[Records for the exercise]
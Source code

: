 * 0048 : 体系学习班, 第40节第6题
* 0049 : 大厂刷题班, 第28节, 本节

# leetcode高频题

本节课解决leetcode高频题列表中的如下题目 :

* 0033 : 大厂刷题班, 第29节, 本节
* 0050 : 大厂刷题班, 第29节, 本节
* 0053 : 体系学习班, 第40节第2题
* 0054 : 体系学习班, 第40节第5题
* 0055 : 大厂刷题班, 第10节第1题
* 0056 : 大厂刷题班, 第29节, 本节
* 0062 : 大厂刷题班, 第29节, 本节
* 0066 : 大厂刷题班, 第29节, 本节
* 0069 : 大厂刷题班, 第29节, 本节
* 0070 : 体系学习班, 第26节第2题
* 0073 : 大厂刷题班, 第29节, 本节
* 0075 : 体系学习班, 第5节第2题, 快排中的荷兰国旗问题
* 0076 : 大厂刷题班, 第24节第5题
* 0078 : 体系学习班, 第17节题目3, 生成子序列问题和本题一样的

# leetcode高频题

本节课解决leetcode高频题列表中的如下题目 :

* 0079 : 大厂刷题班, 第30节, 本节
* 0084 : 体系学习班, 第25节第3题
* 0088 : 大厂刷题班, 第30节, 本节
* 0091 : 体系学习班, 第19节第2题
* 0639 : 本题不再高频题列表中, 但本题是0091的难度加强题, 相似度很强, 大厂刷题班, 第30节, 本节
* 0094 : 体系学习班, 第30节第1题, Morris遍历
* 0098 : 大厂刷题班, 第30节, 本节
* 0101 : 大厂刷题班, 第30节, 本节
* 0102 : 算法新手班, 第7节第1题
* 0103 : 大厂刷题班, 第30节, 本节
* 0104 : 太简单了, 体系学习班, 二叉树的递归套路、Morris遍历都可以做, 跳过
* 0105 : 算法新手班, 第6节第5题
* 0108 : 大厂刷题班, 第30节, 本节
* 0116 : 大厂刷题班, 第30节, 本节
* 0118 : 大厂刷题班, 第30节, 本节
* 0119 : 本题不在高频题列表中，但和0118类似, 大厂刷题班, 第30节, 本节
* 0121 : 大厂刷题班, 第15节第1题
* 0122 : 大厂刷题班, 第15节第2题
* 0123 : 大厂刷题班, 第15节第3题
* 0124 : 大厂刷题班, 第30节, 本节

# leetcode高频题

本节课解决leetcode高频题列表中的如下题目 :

[Exercise instructions] Begin with the first line of the data above and, please, print each line exactly until you have printed the line containing "0105 : 算法新手班, 第6节第5题"; print nothing else.

[Solution to this task]
Source code

: * 0048 : 体系学习班, 第40节第6题
* 0049 : 大厂刷题班, 第28节, 本节

# leetcode高频题

本节课解决leetcode高频题列表中的如下题目 :

* 0033 : 大厂刷题班, 第29节, 本节
* 0050 : 大厂刷题班, 第29节, 本节
* 0053 : 体系学习班, 第40节第2题
* 0054 : 体系学习班, 第40节第5题
* 0055 : 大厂刷题班, 第10节第1题
* 0056 : 大厂刷题班, 第29节, 本节
* 0062 : 大厂刷题班, 第29节, 本节
* 0066 : 大厂刷题班, 第29节, 本节
* 0069 : 大厂刷题班, 第29节, 本节
* 0070 : 体系学习班, 第26节第2题
* 0073 : 大厂刷题班, 第29节, 本节
* 0075 : 体系学习班, 第5节第2题, 快排中的荷兰国旗问题
* 0076 : 大厂刷题班, 第24节第5题
* 0078 : 体系学习班, 第17节题目3, 生成子序列问题和本题一样的

# leetcode高频题

本节课解决leetcode高频题列表中的如下题目 :

* 0079 : 大厂刷题班, 第30节, 本节
* 0084 : 体系学习班, 第25节第3题
* 0088 : 大厂刷题班, 第30节, 本节
* 0091 : 体系学习班, 第19节第2题
* 0639 : 本题不再高频题列表中, 但本题是0091的难度加强题, 相似度很强, 大厂刷题班, 第30节, 本节
* 0094 : 体系学习班, 第30节第1题, Morris遍历
* 0098 : 大厂刷题班, 第30节, 本节
* 0101 : 大厂刷题班, 第30节, 本节
* 0102 : 算法新手班, 第7节第1题
* 0103 : 大厂刷题班, 第30节, 本节
* 0104 : 太简单了, 体系学习班, 二叉树的递归套路、Morris遍历都可以做, 跳过
* 0105 : 算法新手班, 第6节第5题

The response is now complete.